Saved entries:
----------------------------------------

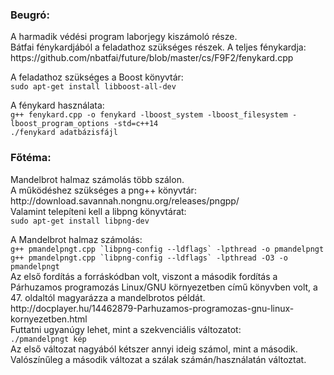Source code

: ### Beugró:
<p>A harmadik védési program laborjegy kiszámoló része.<br>
Bátfai fénykardjából a feladathoz szükséges részek. A teljes fénykardja:<br>
https://github.com/nbatfai/future/blob/master/cs/F9F2/fenykard.cpp</p>

<p>A feladathoz szükséges a Boost könyvtár:<br>
<code>sudo apt-get install libboost-all-dev</code></p>

<p>A fénykard használata:<br>
<code>g++ fenykard.cpp -o fenykard -lboost_system -lboost_filesystem -lboost_program_options -std=c++14</code><br>
<code>./fenykard adatbázisfájl</code></p>

### Főtéma:
<p>Mandelbrot halmaz számolás több szálon.<br>
A működéshez szükséges a png++ könyvtár:<br>
http://download.savannah.nongnu.org/releases/pngpp/<br>
Valamint telepíteni kell a libpng könyvtárat:<br>
<code>sudo apt-get install libpng-dev</code></p>

<p>A Mandelbrot halmaz számolás:<br>
<code>g++ pmandelpngt.cpp `libpng-config --ldflags` -lpthread -o pmandelpngt</code><br>
<code>g++ pmandelpngt.cpp `libpng-config --ldflags` -lpthread -O3 -o pmandelpngt</code><br>
Az első fordítás a forráskódban volt, viszont a második fordítás a Párhuzamos programozás Linux/GNU környezetben című könyvben volt, a 47. oldaltól magyarázza a mandelbrotos példát.<br>
http://docplayer.hu/14462879-Parhuzamos-programozas-gnu-linux-kornyezetben.html<br>
Futtatni ugyanúgy lehet, mint a szekvenciális változatot:<br>
<code>./pmandelpngt kép</code><br>
Az első változat nagyából kétszer annyi ideig számol, mint a második. Valószínűleg a második változat a szálak számán/használatán változtat.</p>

----------------------------------------

(Your goal)
Could you retype every line above exactly as it appears, skipping the pictures?

(Answer to the exercise)
Source code

: ### Beugró:
<p>A harmadik védési program laborjegy kiszámoló része.<br>
Bátfai fénykardjából a feladathoz szükséges részek. A teljes fénykardja:<br>
https://github.com/nbatfai/future/blob/master/cs/F9F2/fenykard.cpp</p>

<p>A feladathoz szükséges a Boost könyvtár:<br>
<code>sudo apt-get install libboost-all-dev</code></p>

<p>A fénykard használata:<br>
<code>g++ fenykard.cpp -o fenykard -lboost_system -lboost_filesystem -lboost_program_options -std=c++14</code><br>
<code>./fenykard adatbázisfájl</code></p>

### Főtéma:
<p>Mandelbrot halmaz számolás több szálon.<br>
A működéshez szükséges a png++ könyvtár:<br>
http://download.savannah.nongnu.org/releases/pngpp/<br>
Valamint telepíteni kell a libpng könyvtárat:<br>
<code>sudo apt-get install libpng-dev</code></p>

<p>A Mandelbrot halmaz számolás:<br>
<code>g++ pmandelpngt.cpp `libpng-config --ldflags` -lpthread -o pmandelpngt</code><br>
<code>g++ pmandelpngt.cpp `libpng-config --ldflags` -lpthread -O3 -o pmandelpngt</code><br>
Az első fordítás a forráskódban volt, viszont a második fordítás a Párhuzamos programozás Linux/GNU környezetben című könyvben volt, a 47. oldaltól magyarázza a mandelbrotos példát.<br>
http://docplayer.hu/14462879-Parhuzamos-programozas-gnu-linux-kornyezetben.html<br>
Futtatni ugyanúgy lehet, mint a szekvenciális változatot:<br>
<code>./pmandelpngt kép</code><br>
Az első változat nagyából kétszer annyi ideig számol, mint a második. Valószínűleg a második változat a szálak számán/használatán változtat.</p>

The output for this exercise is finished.